Mueran Rivera, Siqueiros, Tamayo y Orozco. Viva el paisaje renovado de la pintura mexicana.


La nueva historia. El borrón y cuenta nueva sobre el nacionalismo revolucionario.

Dicen que José Luis Cuevas le colocó el mote a la Zona Rosa. Dicen que fue Salvador Novo. Dicen que fue generación espontánea, tras fracasar el intento de zona dorada. Dicen que ahí se vivía la vida en rosa desde una suite del Hotel Geneve, tomando café en el Tirol, o escuchando a la crema de la intelectualidad en el Tolousse Lautrec.

Dicen que el rosa era el color del Grenwich Village.

Calificada por Vicente Leñero como “perfume barato en un envase elegante” o “hija de nuevo rico que presumía de mundana”, además de “guapa pero tonta”, ilegítima, pretenciosa, glotona, mojigata, la Zona Rosa llenó de excentricidades más de una página del México de los sesenta, setenta, y aún los ochenta…

Al cuadrado

“Demasiado tímida para ser roja y demasiado atrevida para ser blanca”, escribiría Leñero.

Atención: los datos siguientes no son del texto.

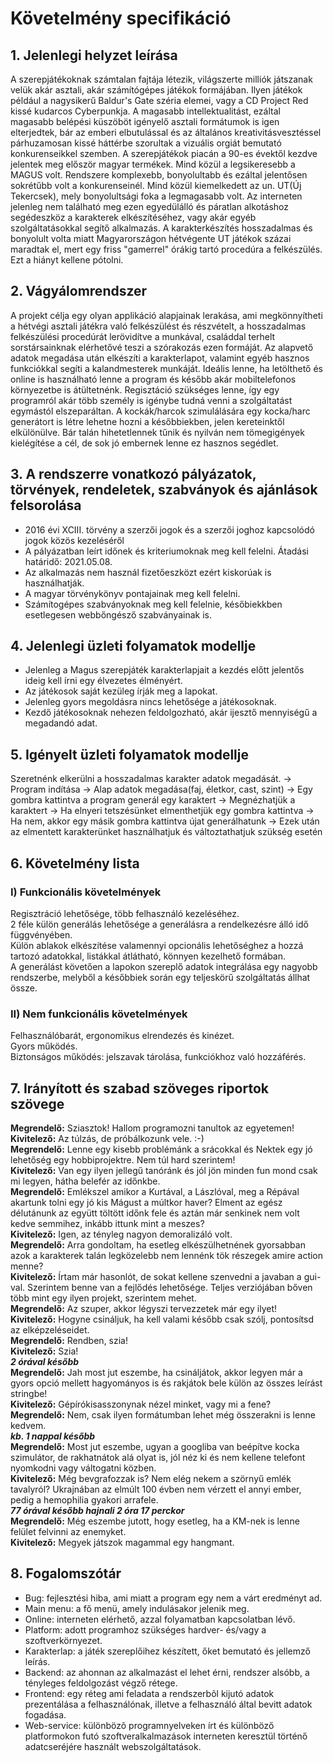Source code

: # Követelmény specifikáció

## 1. Jelenlegi helyzet leírása

A szerepjátékoknak számtalan fajtája létezik, világszerte milliók játszanak
velük akár asztali, akár számítógépes játékok formájában. Ilyen játékok például a 
nagysikerű Baldur's Gate széria elemei, vagy a CD Project Red kissé kudarcos Cyberpunkja.
A magasabb intellektualitást, ezáltal magasabb belépési küszöböt igényelő asztali 
formátumok is igen elterjedtek, bár az emberi elbutulással és az általános kreativitásvesztéssel
párhuzamosan kissé háttérbe szorultak a vizuális orgiát bemutató konkurenseikkel szemben.
A szerepjátékok piacán a 90-es évektől kezdve jelentek meg először magyar termékek. Mind közül 
a legsikeresebb a MAGUS volt. Rendszere komplexebb, bonyolultabb és ezáltal jelentősen sokrétűbb 
volt a konkurenseinél. Mind közül kiemelkedett az un. UT(Új Tekercsek), mely bonyolultsági foka 
a legmagasabb volt. Az interneten jelenleg nem található meg ezen egyedülálló és páratlan 
alkotáshoz segédeszköz a karakterek elkészítéséhez, vagy akár egyéb szolgáltatásokkal segítő 
alkalmazás. A karakterkészítés hosszadalmas és bonyolult volta miatt Magyarországon hétvégente 
UT játékok százai maradtak el, mert egy friss "gamerrel" órákig tartó procedúra a felkészülés. 
Ezt a hiányt kellene pótolni.

## 2. Vágyálomrendszer

A projekt célja egy olyan applikáció alapjainak lerakása, ami megkönnyítheti a hétvégi asztali 
játékra való felkészülést és részvételt, a hosszadalmas felkészülési procedúrát lerövidítve 
a munkával, családdal terhelt sorstársainknak elérhetővé teszi a szórakozás ezen formáját.
Az alapvető adatok megadása után elkészíti a karakterlapot, valamint egyéb hasznos funkciókkal 
segíti a kalandmesterek munkáját. Ideális lenne, ha letölthető és online is használható lenne a 
program és később akár mobiltelefonos környezetbe is átültetnénk. Regisztáció szükséges lenne, 
így egy programról akár több személy is igénybe tudná venni a szolgáltatást egymástól elszeparáltan.
A kockák/harcok szimulálására egy kocka/harc generátort is létre lehetne hozni a későbbiekben, 
jelen kereteinktől elkülönülve. Bár talán hihetetlennek tűnik és nyilván nem tömegigények kielégítése 
a cél, de sok jó embernek lenne ez hasznos segédlet.

## 3. A rendszerre vonatkozó pályázatok, törvények, rendeletek, szabványok és ajánlások felsorolása

- 2016 évi XCIII. törvény a szerzői jogok és a szerzői joghoz kapcsolódó jogok közös kezeléséről
- A pályázatban leírt időnek és kriteriumoknak meg kell felelni. Átadási határidő: 2021.05.08.
- Az alkalmazás nem használ fizetőeszközt ezért kiskorúak is használhatják.
- A magyar törvénykönyv pontajainak meg kell felelni.
- Számítogépes szabványoknak meg kell felelnie, későbiekkben esetlegesen webbőngésző szabványainak is.

## 4. Jelenlegi üzleti folyamatok modellje

- Jelenleg a Magus szerepjáték karakterlapjait a kezdés előtt jelentős ideig kell írni egy élvezetes élményért.
- Az játékosok saját kezüleg írják meg a lapokat.
- Jelenleg gyors megoldásra nincs lehetősége a játékosoknak.
- Kezdő játékosoknak nehezen feldolgozható, akár ijesztő mennyiségű a megadandó adat.

## 5. Igényelt üzleti folyamatok modellje

Szeretnénk elkerülni a hosszadalmas karakter adatok megadását. -> Program indítása -> Alap adatok megadása(faj, életkor, cast, szint) ->
Egy gombra kattintva a program generál egy karaktert -> Megnézhatjük a karaktert -> Ha elnyeri tetszésünket elmenthetjük egy gombra kattintva ->
Ha nem, akkor egy másik gombra kattintva újat generálhatunk -> Ezek után az elmentett karakterünket használhatjuk és változtathatjuk szükség esetén

## 6. Követelmény lista
### I) Funkcionális követelmények
Regisztráció lehetősége, több felhasználó kezeléséhez.\
2 féle külön generálás lehetősége a generálásra a rendelkezésre álló idő függvényében.\
Külön ablakok elkészítése valamennyi opcionális lehetőséghez a hozzá tartozó adatokkal, listákkal
átlátható, könnyen kezelhető formában.\
A generálást követően a lapokon szereplő adatok integrálása egy nagyobb rendszerbe, melyből a későbbiek során egy teljeskörű szolgáltatás állhat össze.
	
### II) Nem funkcionális követelmények
Felhasználóbarát, ergonomikus elrendezés és kinézet.\
Gyors működés.\
Biztonságos működés: jelszavak tárolása, funkciókhoz való hozzáférés.

## 7. Irányított és szabad szöveges riportok szövege

**Megrendelő:** Sziasztok! Hallom programozni tanultok az egyetemen!\
**Kivitelező:** Az túlzás, de próbálkozunk vele. :-)\
**Megrendelő:** Lenne egy kisebb problémánk a srácokkal és Nektek egy jó lehetőség egy hobbiprojektre.
Nem túl hard szerintem!\
**Kivitelező:** Van egy ilyen jellegű tanóránk és jól jön minden fun mond csak mi legyen, hátha belefér 
az időnkbe.\
**Megrendelő:** Emlékszel amikor a Kurtával, a Lászlóval, meg a Répával akartunk tolni egy jó kis Mágust 
a múltkor haver? Elment az egész délutánunk az együtt töltött időnk fele és aztán már senkinek nem volt 
kedve semmihez, inkább ittunk mint a meszes?\
**Kivitelező:** Igen, az tényleg nagyon demoralizáló volt.  
**Megrendelő:** Arra gondoltam, ha esetleg elkészülhetnének gyorsabban azok a karakterek talán legközelebb 
nem lennénk tök részegek amire action menne?\
**Kivitelező:** Írtam már hasonlót, de sokat kellene szenvedni a javaban a gui-val. Szerintem benne van a 
fejlődés lehetősége. Teljes verziójában bőven több mint egy ilyen projekt, szerintem mehet.\
**Megrendelő:** Az szuper, akkor légyszi tervezzetek már egy ilyet!\
**Kivitelező:** Hogyne csináljuk, ha kell valami később csak szólj,
pontosítsd az elképzeléseidet.\
**Megrendelő:** Rendben, szia!\
**Kivitelező:** Szia!\
***2 órával később***\
**Megrendelő:** Jah most jut eszembe, ha csináljátok, akkor legyen már a gyors opció mellett hagyományos is és
rakjátok bele külön az összes leírást stringbe!\
**Kivitelező:** Gépírókisasszonynak nézel minket, vagy mi a fene?\
**Megrendelő:** Nem, csak ilyen formátumban lehet még összerakni is lenne kedvem.\
***kb. 1 nappal később***\
**Megrendelő:** Most jut eszembe, ugyan a googliba van beépítve kocka szimulátor, de rakhatnátok alá olyat is, 
jól néz ki és nem kellene telefont nyomkodni vagy váltogatni közben.\
**Kivitelező:** Még bevgrafozzak is? Nem elég nekem a szörnyű emlék tavalyról? Ukrajnában az elmúlt 100 
évben nem vérzett el annyi ember, pedig a hemophilia gyakori arrafele.\
***77 órával később hajnali 2 óra 17 perckor***\
**Megrendelő:** Még eszembe jutott, hogy esetleg, ha a KM-nek is lenne felület felvinni az enemyket.\
**Kivitelező:** Megyek játszok magammal egy hangmant.  

## 8. Fogalomszótár

- Bug: fejlesztési hiba, ami miatt a program egy nem a várt eredményt ad. 
- Main menu: a fő menü, amely indulásakor jelenik meg.
- Online: interneten elérhető, azzal folyamatban kapcsolatban lévő.
- Platform: adott programhoz szükséges hardver- és/vagy a szoftverkörnyezet.
- Karakterlap: a játék szereplőihez készített, őket bemutató és jellemző leírás.
- Backend: az ahonnan az alkalmazást el lehet érni, rendszer alsóbb, a tényleges feldolgozást végző rétege. 
- Frontend: egy réteg ami feladata a rendszerbõl kijutó adatok prezentálása a felhasználónak, illetve a felhasználó által bevitt adatok fogadása.
- Web-service: különbözõ programnyelveken írt és különböző platformokon futó szoftveralkalmazások interneten keresztül történő adatcseréjére használt webszolgáltatások.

La historia, para entonces, era vieja.

Viejas las casonas del afrancesado porfiriano que le dieran luz, lustre daría el cronista de sociales, a la añeja colonia Juárez, que se volvieron restaurantes a la humillación del peladaje. Que Pancho Villa acampó en la calle de Liverpool. Que mi general Fierro se hospedó en el aristócrata Hotel Geneve, la joya de la corona que respetó la decena trágica.

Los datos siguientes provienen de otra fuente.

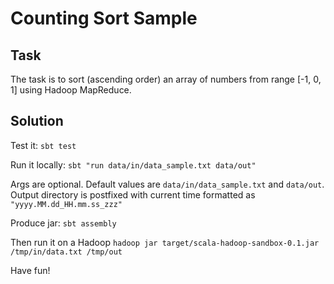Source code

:Counting Sort Sample
====================

Task
----

The task is to sort (ascending order) an array of numbers from range [-1, 0, 1] using Hadoop MapReduce.

Solution
--------

Test it: `sbt test`

Run it locally: `sbt "run data/in/data_sample.txt data/out"`

Args are optional. Default values are `data/in/data_sample.txt` and `data/out`. Output directory is postfixed with current time formatted as `"yyyy.MM.dd_HH.mm.ss_zzz"`

Produce jar: `sbt assembly`

Then run it on a Hadoop `hadoop jar target/scala-hadoop-sandbox-0.1.jar /tmp/in/data.txt /tmp/out`

Have fun!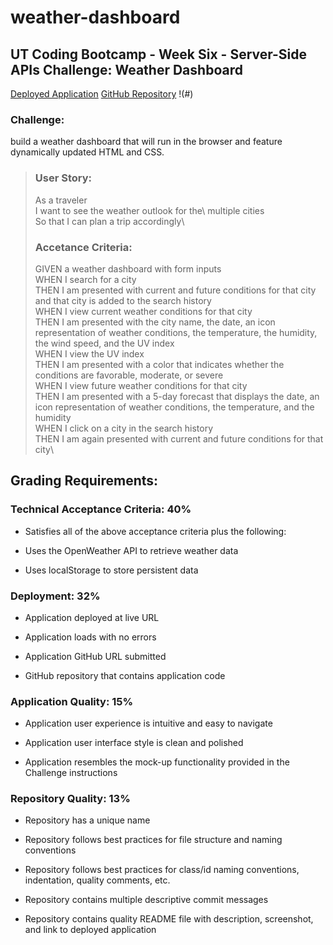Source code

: # weather-dashboard
## UT Coding Bootcamp - Week Six - Server-Side APIs Challenge: Weather Dashboard
[Deployed Application](https://sarah-safarzadeh.github.io/weather-dashboard/)
[GitHub Repository](https://github.com/Sarah-Safarzadeh/weather-dashboard)
!(#)
### Challenge:
build a weather dashboard that will run in the browser and feature dynamically updated HTML and CSS.
>### User Story:
>As a traveler\
>I want to see the weather outlook for the\ multiple cities\
>So that I can plan a trip accordingly\
>### Accetance Criteria:
>GIVEN a weather dashboard with form inputs\
>WHEN I search for a city\
>THEN I am presented with current and future conditions for that city and that city is added to the search history\
>WHEN I view current weather conditions for that city\
>THEN I am presented with the city name, the date, an icon representation of weather conditions, the temperature, the humidity, the wind speed, and the UV index\
>WHEN I view the UV index\
>THEN I am presented with a color that indicates whether the conditions are favorable, moderate, or severe\
>WHEN I view future weather conditions for that city\
>THEN I am presented with a 5-day forecast that displays the date, an icon representation of weather conditions, the temperature, and the humidity\
>WHEN I click on a city in the search history\
>THEN I am again presented with current and future conditions for that city\
## Grading Requirements:
### Technical Acceptance Criteria: 40%
* Satisfies all of the above acceptance criteria plus the following:

* Uses the OpenWeather API to retrieve weather data

* Uses localStorage to store persistent data

### Deployment: 32%
* Application deployed at live URL

* Application loads with no errors

* Application GitHub URL submitted

* GitHub repository that contains application code

### Application Quality: 15%
* Application user experience is intuitive and easy to navigate

* Application user interface style is clean and polished

* Application resembles the mock-up functionality provided in the Challenge instructions

### Repository Quality: 13%
* Repository has a unique name

* Repository follows best practices for file structure and naming conventions

* Repository follows best practices for class/id naming conventions, indentation, quality comments, etc.

* Repository contains multiple descriptive commit messages

* Repository contains quality README file with description, screenshot, and link to deployed application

Doña María Bermejillo de León vendió su propiedad para dar paso al legendario Focolare. La viuda de Rafael Alducin, el fundador de Excélsior, le cedió el paso de su casa al restaurante 1-2-3, en tanto la familia Solórzano perdió la suya para hacer el Normandie.

Y colocada la alfombra, llegarían el Jacarandas, el Bellinghausen, el Chalet Suizo, y en una de esas hasta el Sanborns de Niza.

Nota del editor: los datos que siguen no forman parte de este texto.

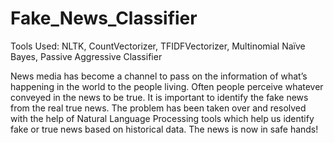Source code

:# Fake_News_Classifier

Tools Used: NLTK, CountVectorizer, TFIDFVectorizer, Multinomial Naïve Bayes, Passive Aggressive Classifier


News media has become a channel to pass on the information of what’s happening in the world to the people living. Often people perceive whatever conveyed in the news to be true. It is important to identify the fake news from the real true news. The problem has been taken over and resolved with the help of Natural Language Processing tools which help us identify fake or true news based on historical data. The news is now in safe hands!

Y había que aprender francés en las academias Berlitz; visitar las galerías de las hermanas Pecanins para presumir de intelectual, tomando luego café en el Toulouse Lautrec, y bailando a go-go en el Jacarandas.

Y ese rojito, el deportivo, es de mi papi.

Y ponte buzo, que a las seis llegan al Perro Andaluz Gabriel García Márquez, Carlos Fuentes, José Luis Cuevas, Juan Soriano… es decir, los galopantes, golfos, golfos, pero también caballeros andantes.

El libro al brazo para pasear el Pasaje Jacarandas. La chavita fresa para lucirla en el restaurante Alfredo’s, el Delmonicos o el Rivoli.

Y el restaurante Génova de Jacobo Glantz se volvió el más chic de comida kosher en México, con su extensión a la banqueta, su sopa fría de betabel y sus coles rellenas de carne.

La clientela la llenaban Rita Macedo, Manuel Felguérez, Carlos Monsiváis, Juan García Ponce, Luis Villoro, Octavio Paz, Enrique González Pedrero, Julieta Campos y las hermanas Monserrat, María Teresa y Ana María Pecanins.

Lléguele mi chavo.

El esnobismo al cuadrado. La Zona Rosa.